=== WORK ITEM ===
Below is a listing. Write out exactly its lines between the one holding "three acceleration factors." and the one holding "sampling CMR reconstruction**", inclusive.

=== DATA EXTRACT ===
BEGIN
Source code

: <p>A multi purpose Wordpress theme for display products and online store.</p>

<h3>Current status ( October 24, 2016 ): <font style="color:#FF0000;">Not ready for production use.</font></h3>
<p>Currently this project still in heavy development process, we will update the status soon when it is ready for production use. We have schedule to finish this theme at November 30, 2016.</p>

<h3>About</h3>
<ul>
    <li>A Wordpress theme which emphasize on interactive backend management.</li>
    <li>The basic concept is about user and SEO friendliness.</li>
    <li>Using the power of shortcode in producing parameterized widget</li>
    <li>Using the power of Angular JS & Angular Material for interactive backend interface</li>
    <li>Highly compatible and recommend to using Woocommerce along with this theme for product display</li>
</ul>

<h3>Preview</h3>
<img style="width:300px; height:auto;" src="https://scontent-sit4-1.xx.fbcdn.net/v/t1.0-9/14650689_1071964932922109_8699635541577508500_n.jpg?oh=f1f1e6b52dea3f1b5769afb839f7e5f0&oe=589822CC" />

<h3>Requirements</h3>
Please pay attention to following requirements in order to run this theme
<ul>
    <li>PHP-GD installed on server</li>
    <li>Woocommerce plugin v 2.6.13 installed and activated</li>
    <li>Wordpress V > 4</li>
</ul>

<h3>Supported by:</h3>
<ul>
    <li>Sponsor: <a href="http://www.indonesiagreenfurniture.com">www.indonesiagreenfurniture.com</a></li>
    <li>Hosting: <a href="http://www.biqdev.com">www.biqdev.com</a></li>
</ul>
END
BEGIN
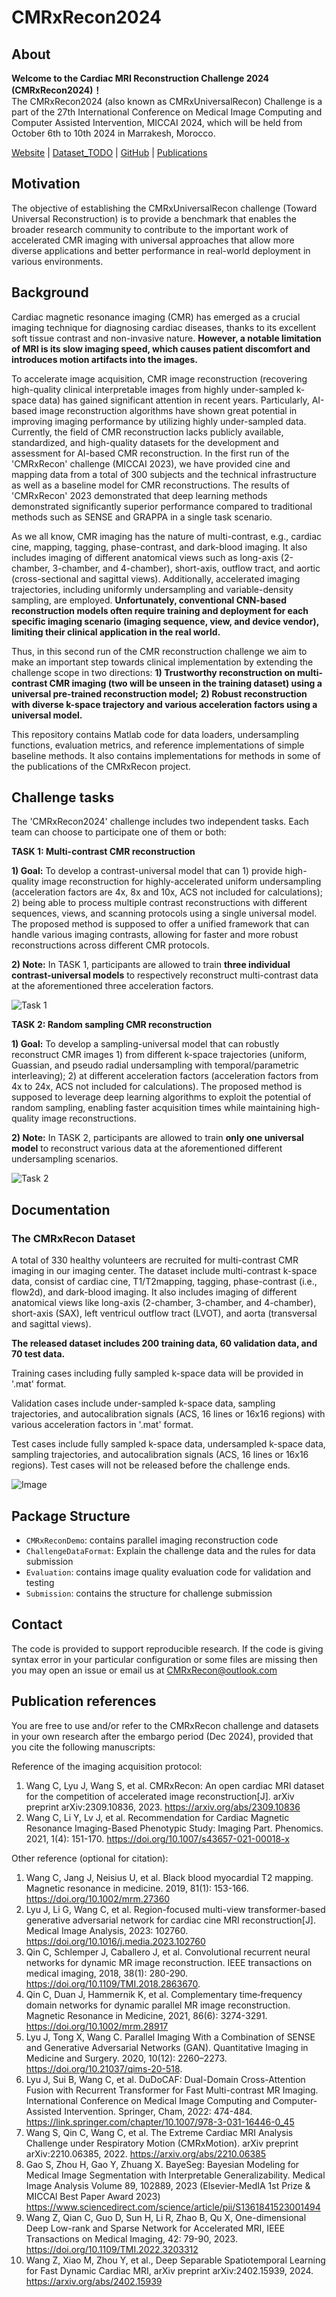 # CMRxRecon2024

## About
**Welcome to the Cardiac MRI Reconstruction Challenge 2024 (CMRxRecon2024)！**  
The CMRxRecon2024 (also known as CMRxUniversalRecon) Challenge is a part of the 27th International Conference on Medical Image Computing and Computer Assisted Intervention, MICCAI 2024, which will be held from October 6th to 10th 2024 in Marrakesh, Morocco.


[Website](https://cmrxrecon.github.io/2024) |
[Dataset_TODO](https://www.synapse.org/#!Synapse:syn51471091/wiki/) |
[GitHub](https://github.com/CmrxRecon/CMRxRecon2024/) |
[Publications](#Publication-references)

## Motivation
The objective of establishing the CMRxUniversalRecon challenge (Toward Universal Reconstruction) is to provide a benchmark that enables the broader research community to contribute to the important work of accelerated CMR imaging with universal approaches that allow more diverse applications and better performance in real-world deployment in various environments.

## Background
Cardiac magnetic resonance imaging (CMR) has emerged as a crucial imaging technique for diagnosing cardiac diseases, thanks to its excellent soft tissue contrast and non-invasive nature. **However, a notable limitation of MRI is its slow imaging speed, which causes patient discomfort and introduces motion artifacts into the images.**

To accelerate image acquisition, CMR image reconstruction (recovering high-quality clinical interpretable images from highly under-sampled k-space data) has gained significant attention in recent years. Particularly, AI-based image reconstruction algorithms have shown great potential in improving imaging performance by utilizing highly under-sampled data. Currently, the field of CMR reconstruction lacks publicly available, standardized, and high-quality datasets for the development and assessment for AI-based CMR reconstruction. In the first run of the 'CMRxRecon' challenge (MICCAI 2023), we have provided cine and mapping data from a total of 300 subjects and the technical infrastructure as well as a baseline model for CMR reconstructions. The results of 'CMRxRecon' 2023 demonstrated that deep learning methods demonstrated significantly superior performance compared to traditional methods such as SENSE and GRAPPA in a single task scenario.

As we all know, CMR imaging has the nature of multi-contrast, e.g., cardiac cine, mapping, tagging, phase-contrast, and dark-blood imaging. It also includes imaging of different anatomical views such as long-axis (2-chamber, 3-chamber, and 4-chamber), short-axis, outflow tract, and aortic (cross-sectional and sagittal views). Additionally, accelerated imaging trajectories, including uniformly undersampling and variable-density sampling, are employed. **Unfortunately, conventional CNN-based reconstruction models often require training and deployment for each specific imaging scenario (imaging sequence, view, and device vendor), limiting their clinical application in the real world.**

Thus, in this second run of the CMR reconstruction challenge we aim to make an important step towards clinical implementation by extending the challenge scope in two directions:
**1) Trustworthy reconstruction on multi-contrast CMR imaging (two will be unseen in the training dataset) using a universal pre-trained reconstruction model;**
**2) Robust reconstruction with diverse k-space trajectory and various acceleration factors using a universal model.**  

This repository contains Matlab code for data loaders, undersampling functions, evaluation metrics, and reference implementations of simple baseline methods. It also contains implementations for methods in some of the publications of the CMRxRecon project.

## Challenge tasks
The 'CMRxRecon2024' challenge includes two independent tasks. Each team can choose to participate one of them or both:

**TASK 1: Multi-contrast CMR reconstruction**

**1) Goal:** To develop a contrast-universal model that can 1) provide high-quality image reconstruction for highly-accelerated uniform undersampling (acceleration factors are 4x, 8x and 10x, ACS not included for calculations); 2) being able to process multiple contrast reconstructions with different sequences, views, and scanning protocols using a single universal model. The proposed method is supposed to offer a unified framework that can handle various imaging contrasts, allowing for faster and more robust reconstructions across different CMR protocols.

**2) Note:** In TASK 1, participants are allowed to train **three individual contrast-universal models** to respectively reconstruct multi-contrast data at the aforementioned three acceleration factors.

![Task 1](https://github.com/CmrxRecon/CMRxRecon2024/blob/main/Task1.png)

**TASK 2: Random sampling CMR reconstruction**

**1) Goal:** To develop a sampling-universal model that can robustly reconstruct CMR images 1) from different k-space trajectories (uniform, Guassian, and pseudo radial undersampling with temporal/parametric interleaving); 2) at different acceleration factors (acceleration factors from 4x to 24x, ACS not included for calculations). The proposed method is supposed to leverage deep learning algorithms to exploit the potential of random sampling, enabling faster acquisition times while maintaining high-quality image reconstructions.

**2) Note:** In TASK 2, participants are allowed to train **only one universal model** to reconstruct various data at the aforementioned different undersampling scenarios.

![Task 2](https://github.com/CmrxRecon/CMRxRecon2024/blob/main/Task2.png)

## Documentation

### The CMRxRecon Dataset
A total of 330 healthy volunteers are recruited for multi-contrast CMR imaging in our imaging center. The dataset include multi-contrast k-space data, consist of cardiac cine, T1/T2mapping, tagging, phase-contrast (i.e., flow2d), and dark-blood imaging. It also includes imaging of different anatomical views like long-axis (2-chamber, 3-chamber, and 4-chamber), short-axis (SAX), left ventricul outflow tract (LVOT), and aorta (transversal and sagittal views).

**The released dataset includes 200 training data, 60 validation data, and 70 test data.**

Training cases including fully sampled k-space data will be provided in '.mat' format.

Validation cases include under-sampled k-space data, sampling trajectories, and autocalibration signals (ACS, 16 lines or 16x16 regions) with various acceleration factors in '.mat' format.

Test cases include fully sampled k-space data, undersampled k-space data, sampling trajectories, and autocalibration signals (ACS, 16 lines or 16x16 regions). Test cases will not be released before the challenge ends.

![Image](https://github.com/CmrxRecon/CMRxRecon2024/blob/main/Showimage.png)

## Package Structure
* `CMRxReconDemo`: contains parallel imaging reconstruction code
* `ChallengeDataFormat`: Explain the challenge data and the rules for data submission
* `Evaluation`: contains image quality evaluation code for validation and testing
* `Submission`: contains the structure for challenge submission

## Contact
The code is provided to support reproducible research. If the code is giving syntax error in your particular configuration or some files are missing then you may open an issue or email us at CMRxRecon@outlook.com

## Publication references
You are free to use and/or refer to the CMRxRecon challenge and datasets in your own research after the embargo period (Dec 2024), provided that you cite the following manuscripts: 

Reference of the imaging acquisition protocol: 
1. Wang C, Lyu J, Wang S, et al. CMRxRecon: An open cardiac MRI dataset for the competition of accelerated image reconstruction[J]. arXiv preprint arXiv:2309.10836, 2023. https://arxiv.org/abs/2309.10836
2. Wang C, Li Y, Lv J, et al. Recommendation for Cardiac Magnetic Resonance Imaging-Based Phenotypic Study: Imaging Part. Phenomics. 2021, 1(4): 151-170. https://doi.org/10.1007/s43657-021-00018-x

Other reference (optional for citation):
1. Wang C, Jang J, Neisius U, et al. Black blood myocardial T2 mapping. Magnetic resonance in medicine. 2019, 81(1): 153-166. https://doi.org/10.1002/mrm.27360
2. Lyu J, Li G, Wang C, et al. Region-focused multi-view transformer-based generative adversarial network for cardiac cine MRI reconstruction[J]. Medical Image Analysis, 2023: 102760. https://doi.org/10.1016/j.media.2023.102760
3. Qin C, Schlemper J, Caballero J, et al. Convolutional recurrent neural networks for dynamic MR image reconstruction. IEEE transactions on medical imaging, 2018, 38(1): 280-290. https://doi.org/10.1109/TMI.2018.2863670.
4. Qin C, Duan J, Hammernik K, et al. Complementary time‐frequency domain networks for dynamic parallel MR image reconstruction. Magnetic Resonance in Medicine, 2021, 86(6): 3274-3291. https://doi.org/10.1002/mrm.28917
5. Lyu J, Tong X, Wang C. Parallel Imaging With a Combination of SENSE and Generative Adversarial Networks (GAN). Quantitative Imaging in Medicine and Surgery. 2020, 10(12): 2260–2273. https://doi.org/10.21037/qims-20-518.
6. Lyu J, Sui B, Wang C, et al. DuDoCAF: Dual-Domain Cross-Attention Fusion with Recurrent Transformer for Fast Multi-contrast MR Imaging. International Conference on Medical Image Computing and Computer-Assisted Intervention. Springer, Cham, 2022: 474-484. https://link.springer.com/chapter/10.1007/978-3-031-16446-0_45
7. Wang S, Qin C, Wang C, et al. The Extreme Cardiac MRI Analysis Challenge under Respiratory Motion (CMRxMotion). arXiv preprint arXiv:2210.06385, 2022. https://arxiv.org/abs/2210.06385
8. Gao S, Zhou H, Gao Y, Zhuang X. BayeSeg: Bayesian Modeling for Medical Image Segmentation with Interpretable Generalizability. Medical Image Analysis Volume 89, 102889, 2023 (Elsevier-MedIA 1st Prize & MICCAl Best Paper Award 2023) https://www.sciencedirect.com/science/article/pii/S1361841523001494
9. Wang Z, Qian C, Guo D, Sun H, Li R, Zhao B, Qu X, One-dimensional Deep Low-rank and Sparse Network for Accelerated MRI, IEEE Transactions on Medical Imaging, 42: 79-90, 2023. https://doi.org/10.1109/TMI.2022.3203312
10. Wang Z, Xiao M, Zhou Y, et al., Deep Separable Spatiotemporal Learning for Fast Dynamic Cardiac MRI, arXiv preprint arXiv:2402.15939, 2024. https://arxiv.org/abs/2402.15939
END
BEGIN
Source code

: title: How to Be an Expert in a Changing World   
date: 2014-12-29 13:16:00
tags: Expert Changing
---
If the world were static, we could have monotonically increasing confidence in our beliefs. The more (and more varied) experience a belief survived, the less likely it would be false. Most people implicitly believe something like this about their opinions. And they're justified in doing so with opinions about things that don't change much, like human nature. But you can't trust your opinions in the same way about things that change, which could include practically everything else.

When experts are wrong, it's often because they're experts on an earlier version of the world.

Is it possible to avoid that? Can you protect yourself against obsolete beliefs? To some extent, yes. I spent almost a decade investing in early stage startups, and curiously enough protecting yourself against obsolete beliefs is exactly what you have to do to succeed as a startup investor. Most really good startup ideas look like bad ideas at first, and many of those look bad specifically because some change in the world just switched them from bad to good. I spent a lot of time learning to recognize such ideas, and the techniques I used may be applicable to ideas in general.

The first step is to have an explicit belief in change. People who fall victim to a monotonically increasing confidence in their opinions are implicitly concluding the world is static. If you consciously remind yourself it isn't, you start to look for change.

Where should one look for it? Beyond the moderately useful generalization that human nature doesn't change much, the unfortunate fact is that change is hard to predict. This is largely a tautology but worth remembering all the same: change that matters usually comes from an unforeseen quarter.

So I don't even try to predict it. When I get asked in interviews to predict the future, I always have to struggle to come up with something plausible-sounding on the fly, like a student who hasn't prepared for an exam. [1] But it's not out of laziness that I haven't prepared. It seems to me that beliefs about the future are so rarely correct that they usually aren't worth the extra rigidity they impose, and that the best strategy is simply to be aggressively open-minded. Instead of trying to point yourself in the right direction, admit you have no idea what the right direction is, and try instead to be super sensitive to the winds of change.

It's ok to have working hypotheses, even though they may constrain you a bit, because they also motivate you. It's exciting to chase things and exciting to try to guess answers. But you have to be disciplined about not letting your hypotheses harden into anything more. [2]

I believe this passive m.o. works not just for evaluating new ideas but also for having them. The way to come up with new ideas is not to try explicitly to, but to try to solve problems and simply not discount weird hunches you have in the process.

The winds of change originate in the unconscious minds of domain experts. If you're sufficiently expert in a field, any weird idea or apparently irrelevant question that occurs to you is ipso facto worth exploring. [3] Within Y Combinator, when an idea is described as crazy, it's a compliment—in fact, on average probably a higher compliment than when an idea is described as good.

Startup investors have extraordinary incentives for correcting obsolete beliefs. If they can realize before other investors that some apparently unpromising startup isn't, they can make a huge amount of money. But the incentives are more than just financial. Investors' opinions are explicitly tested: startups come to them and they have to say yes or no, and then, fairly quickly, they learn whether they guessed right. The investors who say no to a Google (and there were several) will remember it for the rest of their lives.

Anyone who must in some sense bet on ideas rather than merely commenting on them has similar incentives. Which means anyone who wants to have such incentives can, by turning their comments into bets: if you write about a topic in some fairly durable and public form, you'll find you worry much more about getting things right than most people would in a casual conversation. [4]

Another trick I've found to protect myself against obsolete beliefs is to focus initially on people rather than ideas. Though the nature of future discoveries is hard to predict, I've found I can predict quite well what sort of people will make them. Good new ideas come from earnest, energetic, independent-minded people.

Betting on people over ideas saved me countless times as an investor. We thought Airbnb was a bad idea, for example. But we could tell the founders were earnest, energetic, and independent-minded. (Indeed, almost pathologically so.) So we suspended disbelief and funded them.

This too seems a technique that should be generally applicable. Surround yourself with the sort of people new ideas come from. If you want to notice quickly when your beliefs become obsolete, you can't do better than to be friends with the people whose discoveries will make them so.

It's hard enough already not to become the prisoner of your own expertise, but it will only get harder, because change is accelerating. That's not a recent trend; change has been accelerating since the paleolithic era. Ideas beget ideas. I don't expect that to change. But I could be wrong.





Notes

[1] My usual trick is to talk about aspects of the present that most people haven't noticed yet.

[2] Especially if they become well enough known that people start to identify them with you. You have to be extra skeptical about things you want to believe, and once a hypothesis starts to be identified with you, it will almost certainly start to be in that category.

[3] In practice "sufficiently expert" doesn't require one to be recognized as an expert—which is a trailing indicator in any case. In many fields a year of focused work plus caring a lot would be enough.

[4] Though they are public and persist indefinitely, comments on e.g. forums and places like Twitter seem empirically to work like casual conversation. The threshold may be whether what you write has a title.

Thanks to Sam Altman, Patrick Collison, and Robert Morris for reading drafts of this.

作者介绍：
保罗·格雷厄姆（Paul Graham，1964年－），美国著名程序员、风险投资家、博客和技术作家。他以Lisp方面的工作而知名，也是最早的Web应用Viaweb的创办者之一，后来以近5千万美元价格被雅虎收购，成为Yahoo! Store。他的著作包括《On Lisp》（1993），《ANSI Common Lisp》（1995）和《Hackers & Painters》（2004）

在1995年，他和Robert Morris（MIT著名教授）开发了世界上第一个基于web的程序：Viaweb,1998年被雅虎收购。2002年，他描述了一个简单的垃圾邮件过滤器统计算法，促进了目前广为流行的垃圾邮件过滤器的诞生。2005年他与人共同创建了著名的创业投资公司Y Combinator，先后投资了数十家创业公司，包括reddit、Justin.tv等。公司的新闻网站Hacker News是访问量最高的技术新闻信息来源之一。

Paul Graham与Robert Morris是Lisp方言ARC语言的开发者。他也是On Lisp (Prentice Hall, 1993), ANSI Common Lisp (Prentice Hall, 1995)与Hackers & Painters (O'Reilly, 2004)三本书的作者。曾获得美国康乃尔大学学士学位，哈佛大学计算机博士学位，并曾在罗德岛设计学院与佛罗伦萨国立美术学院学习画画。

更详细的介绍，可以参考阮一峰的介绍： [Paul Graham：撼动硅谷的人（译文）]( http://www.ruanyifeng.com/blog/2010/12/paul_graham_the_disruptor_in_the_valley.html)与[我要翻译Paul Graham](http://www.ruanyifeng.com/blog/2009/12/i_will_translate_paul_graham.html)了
END
=== TASK ANSWER ===
**2) Note:** In TASK 1, participants are allowed to train **three individual contrast-universal models** to respectively reconstruct multi-contrast data at the aforementioned three acceleration factors.

![Task 1](https://github.com/CmrxRecon/CMRxRecon2024/blob/main/Task1.png)

**TASK 2: Random sampling CMR reconstruction**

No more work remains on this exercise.